SOURCE MATERIAL START

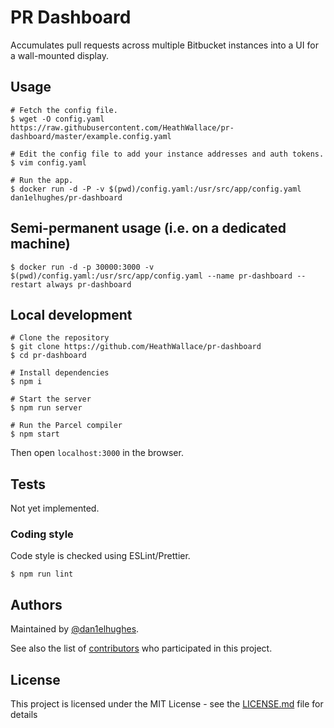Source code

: # PR Dashboard

Accumulates pull requests across multiple Bitbucket instances into a UI for a wall-mounted display.

## Usage

```shell
# Fetch the config file.
$ wget -O config.yaml https://raw.githubusercontent.com/HeathWallace/pr-dashboard/master/example.config.yaml

# Edit the config file to add your instance addresses and auth tokens.
$ vim config.yaml

# Run the app.
$ docker run -d -P -v $(pwd)/config.yaml:/usr/src/app/config.yaml dan1elhughes/pr-dashboard
```

## Semi-permanent usage (i.e. on a dedicated machine)

```shell
$ docker run -d -p 30000:3000 -v $(pwd)/config.yaml:/usr/src/app/config.yaml --name pr-dashboard --restart always pr-dashboard
```

## Local development

```shell
# Clone the repository
$ git clone https://github.com/HeathWallace/pr-dashboard
$ cd pr-dashboard

# Install dependencies
$ npm i

# Start the server
$ npm run server

# Run the Parcel compiler
$ npm start
```

Then open `localhost:3000` in the browser.

## Tests

Not yet implemented.

### Coding style

Code style is checked using ESLint/Prettier.

```
$ npm run lint
```

## Authors

Maintained by [@dan1elhughes](https://github.com/dan1elhughes).

See also the list of [contributors](https://github.com/heathwallace/pr-dashboard/contributors) who participated in this project.

## License

This project is licensed under the MIT License - see the [LICENSE.md](LICENSE.md) file for details
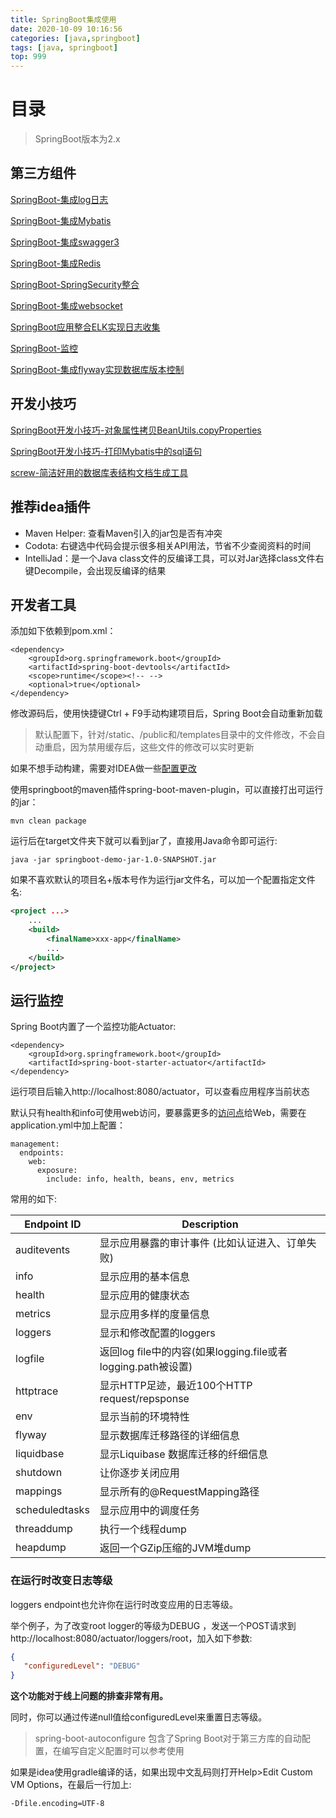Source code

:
 ```yaml
---
title: SpringBoot集成使用
date: 2020-10-09 10:16:56
categories: [java,springboot]
tags: [java, springboot]
top: 999
---
```


# 目录

> SpringBoot版本为2.x

## 第三方组件

[SpringBoot-集成log日志](/2020/07/24/SpringBoot-集成log日志)

[SpringBoot-集成Mybatis](/2020/09/29/SpringBoot-集成Mybatis)

[SpringBoot-集成swagger3](/2020/10/10/SpringBoot-集成swagger)

[SpringBoot-集成Redis](/2020/08/26/SpringBoot-集成Redis)

[SpringBoot-SpringSecurity整合](/2020/07/22/SpringBoot-SpringSecurity整合)

[SpringBoot-集成websocket](/2020/09/04/SpringBoot-集成websocket)

[SpringBoot应用整合ELK实现日志收集](/2020/07/21/SpringBoot应用整合ELK实现日志收集)

[SpringBoot-监控](/2020/11/20/SpringBoot-监控)

[SpringBoot-集成flyway实现数据库版本控制](/2020/12/09/SpringBoot-集成flyway实现数据库版本控制)

## 开发小技巧

[SpringBoot开发小技巧-对象属性拷贝BeanUtils.copyProperties](/2020/08/31/SpringBoot开发小技巧-对象属性拷贝BeanUtils.copyProperties)

[SpringBoot开发小技巧-打印Mybatis中的sql语句](/2020/08/17/SpringBoot开发小技巧-打印Mybatis中的sql语句)

[screw-简洁好用的数据库表结构文档生成工具](https://toscode.gitee.com/leshalv/screw/tree/master)

<!-- more -->


## 推荐idea插件

* Maven Helper: 查看Maven引入的jar包是否有冲突
* Codota: 右键选中代码会提示很多相关API用法，节省不少查阅资料的时间
* IntelliJad：是一个Java class文件的反编译工具，可以对Jar选择class文件右键Decompile，会出现反编译的结果

## 开发者工具

添加如下依赖到pom.xml：

```
<dependency>
    <groupId>org.springframework.boot</groupId>
    <artifactId>spring-boot-devtools</artifactId>
    <scope>runtime</scope><!-- -->
    <optional>true</optional>
</dependency>
```

修改源码后，使用快捷键Ctrl + F9手动构建项目后，Spring Boot会自动重新加载

> 默认配置下，针对/static、/public和/templates目录中的文件修改，不会自动重启，因为禁用缓存后，这些文件的修改可以实时更新

如果不想手动构建，需要对IDEA做一些[配置更改](https://stackoverflow.com/questions/53569745/spring-boot-developer-tools-auto-restart-doesnt-work-in-intellij)

使用springboot的maven插件spring-boot-maven-plugin，可以直接打出可运行的jar：

```
mvn clean package
```

运行后在target文件夹下就可以看到jar了，直接用Java命令即可运行:

```
java -jar springboot-demo-jar-1.0-SNAPSHOT.jar
```

如果不喜欢默认的项目名+版本号作为运行jar文件名，可以加一个配置指定文件名:
``` xml
<project ...>
    ...
    <build>
        <finalName>xxx-app</finalName>
        ...
    </build>
</project>
```

## 运行监控

Spring Boot内置了一个监控功能Actuator:

```
<dependency>
    <groupId>org.springframework.boot</groupId>
    <artifactId>spring-boot-starter-actuator</artifactId>
</dependency>
```

运行项目后输入http://localhost:8080/actuator，可以查看应用程序当前状态

默认只有health和info可使用web访问，要暴露更多的[访问点](https://docs.spring.io/spring-boot/docs/current/reference/html/production-ready-features.html#production-ready-endpoints)给Web，需要在application.yml中加上配置：
```
management:
  endpoints:
    web:
      exposure:
        include: info, health, beans, env, metrics
```

常用的如下: 

Endpoint ID | Description
---|---
auditevents | 显示应用暴露的审计事件 (比如认证进入、订单失败)
info | 显示应用的基本信息
health | 显示应用的健康状态
metrics | 显示应用多样的度量信息
loggers | 显示和修改配置的loggers
logfile | 返回log file中的内容(如果logging.file或者logging.path被设置)
httptrace | 显示HTTP足迹，最近100个HTTP request/repsponse
env | 显示当前的环境特性
flyway | 显示数据库迁移路径的详细信息
liquidbase | 显示Liquibase 数据库迁移的纤细信息
shutdown | 让你逐步关闭应用
mappings | 显示所有的@RequestMapping路径
scheduledtasks | 显示应用中的调度任务
threaddump | 执行一个线程dump
heapdump | 返回一个GZip压缩的JVM堆dump


### 在运行时改变日志等级

loggers endpoint也允许你在运行时改变应用的日志等级。

举个例子，为了改变root logger的等级为DEBUG ，发送一个POST请求到http://localhost:8080/actuator/loggers/root，加入如下参数:

```json
{
   "configuredLevel": "DEBUG"
}
```

**这个功能对于线上问题的排查非常有用。**

同时，你可以通过传递null值给configuredLevel来重置日志等级。


> spring-boot-autoconfigure 包含了Spring Boot对于第三方库的自动配置，在编写自定义配置时可以参考使用

如果是idea使用gradle编译的话，如果出现中文乱码则打开Help>Edit Custom VM Options，在最后一行加上:

```
-Dfile.encoding=UTF-8
```

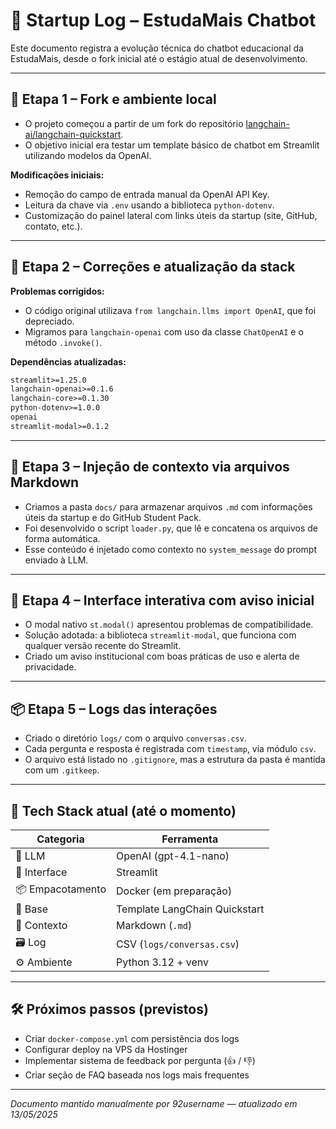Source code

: # 📘 Startup Log – EstudaMais Chatbot

Este documento registra a evolução técnica do chatbot educacional da EstudaMais, desde o fork inicial até o estágio atual de desenvolvimento.

---

## 🧩 Etapa 1 – Fork e ambiente local

- O projeto começou a partir de um fork do repositório [langchain-ai/langchain-quickstart](https://github.com/langchain-ai/langchain-quickstart).
- O objetivo inicial era testar um template básico de chatbot em Streamlit utilizando modelos da OpenAI.

**Modificações iniciais:**
- Remoção do campo de entrada manual da OpenAI API Key.
- Leitura da chave via `.env` usando a biblioteca `python-dotenv`.
- Customização do painel lateral com links úteis da startup (site, GitHub, contato, etc.).

---

## 🔁 Etapa 2 – Correções e atualização da stack

**Problemas corrigidos:**
- O código original utilizava `from langchain.llms import OpenAI`, que foi depreciado.
- Migramos para `langchain-openai` com uso da classe `ChatOpenAI` e o método `.invoke()`.

**Dependências atualizadas:**
```txt
streamlit>=1.25.0
langchain-openai>=0.1.6
langchain-core>=0.1.30
python-dotenv>=1.0.0
openai
streamlit-modal>=0.1.2
```

---

## 🧠 Etapa 3 – Injeção de contexto via arquivos Markdown

- Criamos a pasta `docs/` para armazenar arquivos `.md` com informações úteis da startup e do GitHub Student Pack.
- Foi desenvolvido o script `loader.py`, que lê e concatena os arquivos de forma automática.
- Esse conteúdo é injetado como contexto no `system_message` do prompt enviado à LLM.

---

## 💬 Etapa 4 – Interface interativa com aviso inicial

- O modal nativo `st.modal()` apresentou problemas de compatibilidade.
- Solução adotada: a biblioteca `streamlit-modal`, que funciona com qualquer versão recente do Streamlit.
- Criado um aviso institucional com boas práticas de uso e alerta de privacidade.

---

## 📦 Etapa 5 – Logs das interações

- Criado o diretório `logs/` com o arquivo `conversas.csv`.
- Cada pergunta e resposta é registrada com `timestamp`, via módulo `csv`.
- O arquivo está listado no `.gitignore`, mas a estrutura da pasta é mantida com um `.gitkeep`.

---

## 🔧 Tech Stack atual (até o momento)

| Categoria         | Ferramenta           |
|-------------------|----------------------|
| 🧠 LLM             | OpenAI (gpt-4.1-nano)      |
| 💬 Interface       | Streamlit            |
| 📦 Empacotamento   | Docker (em preparação) |
| 🧱 Base            | Template LangChain Quickstart |
| 📁 Contexto        | Markdown (`.md`)     |
| 🗃️ Log             | CSV (`logs/conversas.csv`) |
| ⚙️ Ambiente        | Python 3.12 + venv    |

---

## 🛠️ Próximos passos (previstos)

- Criar `docker-compose.yml` com persistência dos logs
- Configurar deploy na VPS da Hostinger
- Implementar sistema de feedback por pergunta (👍 / 👎)
- Criar seção de FAQ baseada nos logs mais frequentes

---

*Documento mantido manualmente por 92username — atualizado em 13/05/2025*
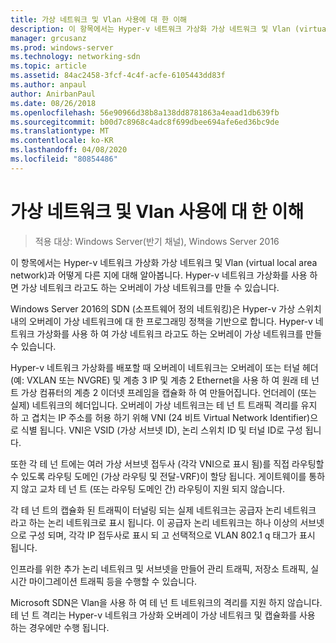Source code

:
 ```yaml
---
title: 가상 네트워크 및 Vlan 사용에 대 한 이해
description: 이 항목에서는 Hyper-v 네트워크 가상화 가상 네트워크 및 Vlan (virtual local area network)과 어떻게 다른 지에 대해 알아봅니다. Hyper-v 네트워크 가상화를 사용 하면 가상 네트워크 라고도 하는 오버레이 가상 네트워크를 만들 수 있습니다.
manager: grcusanz
ms.prod: windows-server
ms.technology: networking-sdn
ms.topic: article
ms.assetid: 84ac2458-3fcf-4c4f-acfe-6105443dd83f
ms.author: anpaul
author: AnirbanPaul
ms.date: 08/26/2018
ms.openlocfilehash: 56e90966d38b8a138dd8781863a4eaad1db639fb
ms.sourcegitcommit: b00d7c8968c4adc8f699dbee694afe6ed36bc9de
ms.translationtype: MT
ms.contentlocale: ko-KR
ms.lasthandoff: 04/08/2020
ms.locfileid: "80854486"
---
```

# <a name="understand-the-usage-of-virtual-networks-and-vlans"></a>가상 네트워크 및 Vlan 사용에 대 한 이해

>적용 대상: Windows Server(반기 채널), Windows Server 2016

이 항목에서는 Hyper-v 네트워크 가상화 가상 네트워크 및 Vlan (virtual local area network)과 어떻게 다른 지에 대해 알아봅니다. Hyper-v 네트워크 가상화를 사용 하면 가상 네트워크 라고도 하는 오버레이 가상 네트워크를 만들 수 있습니다.



  
Windows Server 2016의 SDN (소프트웨어 정의 네트워킹)은 Hyper-v 가상 스위치 내의 오버레이 가상 네트워크에 대 한 프로그래밍 정책을 기반으로 합니다. Hyper-v 네트워크 가상화를 사용 하 여 가상 네트워크 라고도 하는 오버레이 가상 네트워크를 만들 수 있습니다. 
  
Hyper-v 네트워크 가상화를 배포할 때 오버레이 네트워크는 오버레이 또는 터널 헤더 (예: VXLAN 또는 NVGRE) 및 계층 3 IP 및 계층 2 Ethernet을 사용 하 여 원래 테 넌 트 가상 컴퓨터의 계층 2 이더넷 프레임을 캡슐화 하 여 만들어집니다. 언더레이 (또는 실제) 네트워크의 헤더입니다. 오버레이 가상 네트워크는 테 넌 트 트래픽 격리를 유지 하 고 겹치는 IP 주소를 허용 하기 위해 VNI (24 비트 Virtual Network Identifier)으로 식별 됩니다. VNI은 VSID (가상 서브넷 ID), 논리 스위치 ID 및 터널 ID로 구성 됩니다.  
  
또한 각 테 넌 트에는 여러 가상 서브넷 접두사 (각각 VNI으로 표시 됨)를 직접 라우팅할 수 있도록 라우팅 도메인 (가상 라우팅 및 전달-VRF)이 할당 됩니다. 게이트웨이를 통하지 않고 교차 테 넌 트 (또는 라우팅 도메인 간) 라우팅이 지원 되지 않습니다.   
  
각 테 넌 트의 캡슐화 된 트래픽이 터널링 되는 실제 네트워크는 공급자 논리 네트워크 라고 하는 논리 네트워크로 표시 됩니다. 이 공급자 논리 네트워크는 하나 이상의 서브넷으로 구성 되며, 각각 IP 접두사로 표시 되 고 선택적으로 VLAN 802.1 q 태그가 표시 됩니다.  
  
인프라를 위한 추가 논리 네트워크 및 서브넷을 만들어 관리 트래픽, 저장소 트래픽, 실시간 마이그레이션 트래픽 등을 수행할 수 있습니다.  
  
Microsoft SDN은 Vlan을 사용 하 여 테 넌 트 네트워크의 격리를 지원 하지 않습니다. 테 넌 트 격리는 Hyper-v 네트워크 가상화 오버레이 가상 네트워크 및 캡슐화를 사용 하는 경우에만 수행 됩니다.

SOURCE MATERIAL END

--- TASK TO COMPLETE ---
Whatever lies between the first line of the data and the line holding "[SpringBoot开发小技巧-打印M", inclusive, should be repeated exactly, apart from the pictures.

--- ANSWER ---
Source code

: # PR Dashboard

Accumulates pull requests across multiple Bitbucket instances into a UI for a wall-mounted display.

## Usage

```shell
# Fetch the config file.
$ wget -O config.yaml https://raw.githubusercontent.com/HeathWallace/pr-dashboard/master/example.config.yaml

# Edit the config file to add your instance addresses and auth tokens.
$ vim config.yaml

# Run the app.
$ docker run -d -P -v $(pwd)/config.yaml:/usr/src/app/config.yaml dan1elhughes/pr-dashboard
```

## Semi-permanent usage (i.e. on a dedicated machine)

```shell
$ docker run -d -p 30000:3000 -v $(pwd)/config.yaml:/usr/src/app/config.yaml --name pr-dashboard --restart always pr-dashboard
```

## Local development

```shell
# Clone the repository
$ git clone https://github.com/HeathWallace/pr-dashboard
$ cd pr-dashboard

# Install dependencies
$ npm i

# Start the server
$ npm run server

# Run the Parcel compiler
$ npm start
```

Then open `localhost:3000` in the browser.

## Tests

Not yet implemented.

### Coding style

Code style is checked using ESLint/Prettier.

```
$ npm run lint
```

## Authors

Maintained by [@dan1elhughes](https://github.com/dan1elhughes).

See also the list of [contributors](https://github.com/heathwallace/pr-dashboard/contributors) who participated in this project.

## License

This project is licensed under the MIT License - see the [LICENSE.md](LICENSE.md) file for details
Source code

:
 ```yaml
---
title: SpringBoot集成使用
date: 2020-10-09 10:16:56
categories: [java,springboot]
tags: [java, springboot]
top: 999
---
```


# 目录

> SpringBoot版本为2.x

## 第三方组件

[SpringBoot-集成log日志](/2020/07/24/SpringBoot-集成log日志)

[SpringBoot-集成Mybatis](/2020/09/29/SpringBoot-集成Mybatis)

[SpringBoot-集成swagger3](/2020/10/10/SpringBoot-集成swagger)

[SpringBoot-集成Redis](/2020/08/26/SpringBoot-集成Redis)

[SpringBoot-SpringSecurity整合](/2020/07/22/SpringBoot-SpringSecurity整合)

[SpringBoot-集成websocket](/2020/09/04/SpringBoot-集成websocket)

[SpringBoot应用整合ELK实现日志收集](/2020/07/21/SpringBoot应用整合ELK实现日志收集)

[SpringBoot-监控](/2020/11/20/SpringBoot-监控)

[SpringBoot-集成flyway实现数据库版本控制](/2020/12/09/SpringBoot-集成flyway实现数据库版本控制)

## 开发小技巧

[SpringBoot开发小技巧-对象属性拷贝BeanUtils.copyProperties](/2020/08/31/SpringBoot开发小技巧-对象属性拷贝BeanUtils.copyProperties)

[SpringBoot开发小技巧-打印Mybatis中的sql语句](/2020/08/17/SpringBoot开发小技巧-打印Mybatis中的sql语句)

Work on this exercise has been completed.